Yes, it looks like Falls Church residents will be provided a very small bit of tax relief with the budget that should be approved next Monday night. A half penny on the real estate tax rate will offer about $50 of relief in a year when assessments are still booming, meaning the average residential taxpayer is still going to be hit with tax bills hundreds higher next fiscal year (the first bill due in December). Overall, though, it must be noted the City’s tax rate has been dropped from $1.355 per $100 of assessed valuation to $1.18 in recent years, even while a new state of the art high school was built and major improvements made to City Hall, the Mary Riley Styles Public Library and other City schools.
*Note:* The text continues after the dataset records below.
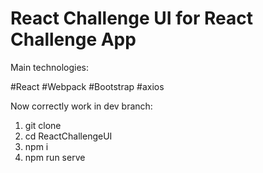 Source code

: # React Challenge UI for React Challenge App

Main technologies:

#React
#Webpack
#Bootstrap
#axios

Now correctly work in dev branch:

1. git clone
2. cd ReactChallengeUI
3. npm i
4. npm run serve
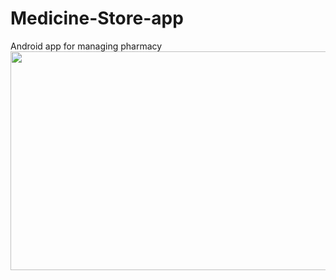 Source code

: # Medicine-Store-app
Android app for managing pharmacy
<img src="Group 1.jpg" width="1000" height="350"/>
But in this season’s budget deliberation process, it was noted repeatedly that things will get tougher next cycle as issues of debt and pressing maintenance matters come to the fore.
It is in the context of this that the City government is getting ready to be mired in another great issue, the prospect for redevelopment of the Virginia Village site of 4.5 acres on S. Maple into a major source of new affordable housing. Both sides, the pro-development and the “Not in My Backyard” folks, are set to do another great battle. Just what we don’t need!
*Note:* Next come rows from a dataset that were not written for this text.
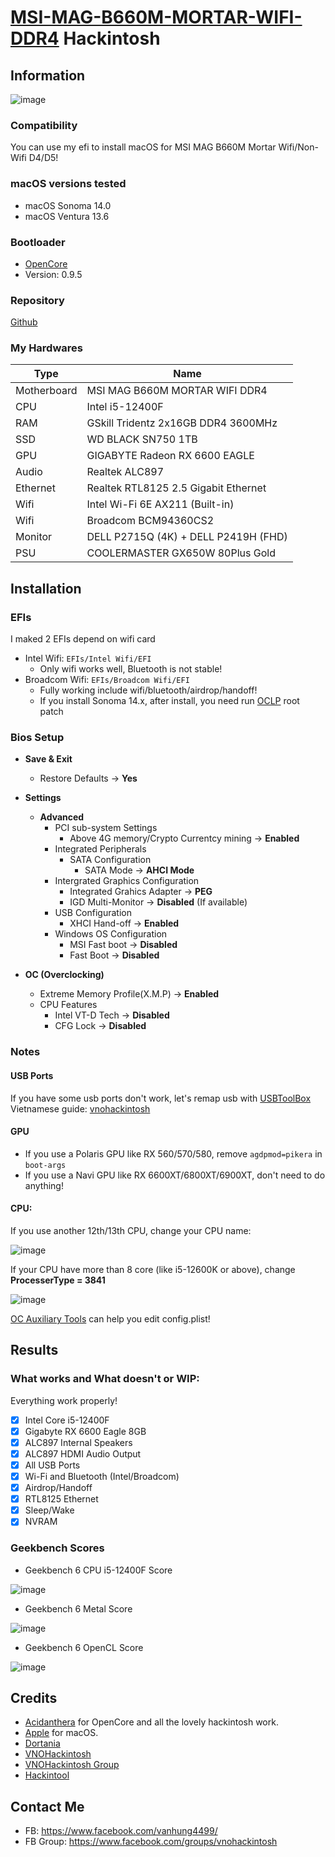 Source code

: # [MSI-MAG-B660M-MORTAR-WIFI-DDR4](https://www.msi.com/Motherboard/MAG-B660M-MORTAR-WIFI-DDR4) Hackintosh

## Information

![image](./Images/Sonoma-Screen.png)


### Compatibility

You can use my efi to install macOS for MSI MAG B660M Mortar Wifi/Non-Wifi D4/D5!

### macOS versions tested

- macOS Sonoma 14.0
- macOS Ventura 13.6

### Bootloader

- [OpenCore](https://github.com/acidanthera/OpenCorePkg)
- Version: 0.9.5

### Repository

[Github](https://github.com/hackintosh-efi/MAG-B660M-MORTAR-WIFI-DDR4-OpenCore)


### My Hardwares

| Type        | Name                                 |
| ----------- | ------------------------------------ |
| Motherboard | MSI MAG B660M MORTAR WIFI DDR4       |
| CPU         | Intel i5-12400F                      |
| RAM         | GSkill Tridentz 2x16GB DDR4 3600MHz  |
| SSD         | WD BLACK SN750 1TB                   |
| GPU         | GIGABYTE Radeon RX 6600 EAGLE        |
| Audio       | Realtek ALC897                       |
| Ethernet    | Realtek RTL8125 2.5 Gigabit Ethernet |
| Wifi        | Intel Wi-Fi 6E AX211 (Built-in)      |
| Wifi        | Broadcom BCM94360CS2                 |
| Monitor     | DELL P2715Q (4K) + DELL P2419H (FHD) |
| PSU         | COOLERMASTER GX650W 80Plus Gold      |

## Installation

### EFIs

I maked 2 EFIs depend on wifi card

- Intel Wifi: `EFIs/Intel Wifi/EFI`
  - Only wifi works well, Bluetooth is not stable!
- Broadcom Wifi: `EFIs/Broadcom Wifi/EFI`
  - Fully working include wifi/bluetooth/airdrop/handoff!
  - If you install Sonoma 14.x, after install, you need run [OCLP](https://github.com/dortania/OpenCore-Legacy-Patcher) root patch


### Bios Setup

- **Save & Exit**
  - Restore Defaults → **Yes**

- **Settings**
  - **Advanced**
    - PCI sub-system Settings
      - Above 4G memory/Crypto Currentcy mining → **Enabled**
    - Integrated Peripherals
      - SATA Configuration
        - SATA Mode → **AHCI Mode**
    - Intergrated Graphics Configuration
      - Integrated Grahics Adapter → **PEG** 
      - IGD Multi-Monitor → **Disabled** (If available)
    - USB Configuration
      - XHCI Hand-off → **Enabled**
    - Windows OS Configuration
      - MSI Fast boot → **Disabled**
      - Fast Boot → **Disabled**

- **OC (Overclocking)**
  - Extreme Memory Profile(X.M.P) → **Enabled**
  - CPU Features
    - Intel VT-D Tech → **Disabled**
    - CFG Lock → **Disabled**

### Notes

#### USB Ports

If you have some usb ports don't work, let's remap usb with [USBToolBox](https://github.com/USBToolBox/tool)
Vietnamese guide: [vnohackintosh](https://vnohackintosh.com/docs/post-install/usb-mapping)

#### GPU

- If you use a Polaris GPU like RX 560/570/580, remove `agdpmod=pikera` in `boot-args`
- If you use a Navi GPU like RX 6600XT/6800XT/6900XT, don't need to do anything!

#### CPU:

If you use another 12th/13th CPU, change your CPU name:

![image](./Images/CPU-Name.png)

If your CPU have more than 8 core (like i5-12600K or above), change **ProcesserType = 3841**

![image](./Images/CPU-Type.png)

[OC Auxiliary Tools](https://github.com/ic005k/OCAuxiliaryTools) can help you edit config.plist!

## Results

### What works and What doesn't or WIP:

Everything work properly!

- [x] Intel Core i5-12400F
- [x] Gigabyte RX 6600 Eagle 8GB
- [x] ALC897 Internal Speakers
- [x] ALC897 HDMI Audio Output
- [x] All USB Ports 
- [x] Wi-Fi and Bluetooth (Intel/Broadcom)
- [x] Airdrop/Handoff
- [x] RTL8125 Ethernet
- [x] Sleep/Wake
- [x] NVRAM

### Geekbench Scores

- Geekbench 6 CPU i5-12400F Score

![image](./Images/Geekbench6-CPU.png)

- Geekbench 6 Metal Score

![image](./Images/Geekbench6-Metal.png)

- Geekbench 6 OpenCL Score

![image](./Images/Geekbench6-OpenCL.png)

## Credits

- [Acidanthera](https://github.com/acidanthera) for OpenCore and all the lovely hackintosh work.
- [Apple](https://apple.com) for macOS.
- [Dortania](https://github.com/dortania)
- [VNOHackintosh](https://vnohackintosh.com)
- [VNOHackintosh Group](https://www.facebook.com/groups/vnohackintosh)
- [Hackintool](https://github.com/headkaze/Hackintool)

## Contact Me

- FB: https://www.facebook.com/vanhung4499/
- FB Group: https://www.facebook.com/groups/vnohackintosh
The developed majority on the City Council has been aching to do something meaningful to build new affordable housing in recent years. But there is little doubt that NIMBYism is alive and well here, and the result will be a tortured process that may take years. The last time something like this was seriously tried, it took the better part of a decade, and a whittling down of the size of such an effort to barely more than 50 units.
We say now that it would be fruitless to proceed with the current process unless at least 300 units would come out of it. That would be fine with us if it could be engineered. That member of the current City government who decides to champion such an effort should have the project named for her, or him. We’d support that idea. Honestly, given the lip service in support of affordable housing that’s come out from almost everyone on the City Council, any one of such folk could qualify, even if it meant a great conversion moment for one of them.
However, we should not ignore, as this process gets underway, that economic pressures on the City ought to be compelling our leaders to subject that 4.5 acres, and the 4 acres in the Gordon’s Road area, to a new evaluation from the standpoint of their highest and best use from a revenue-generating standpoint. Maybe not a casino or a data center, but what else?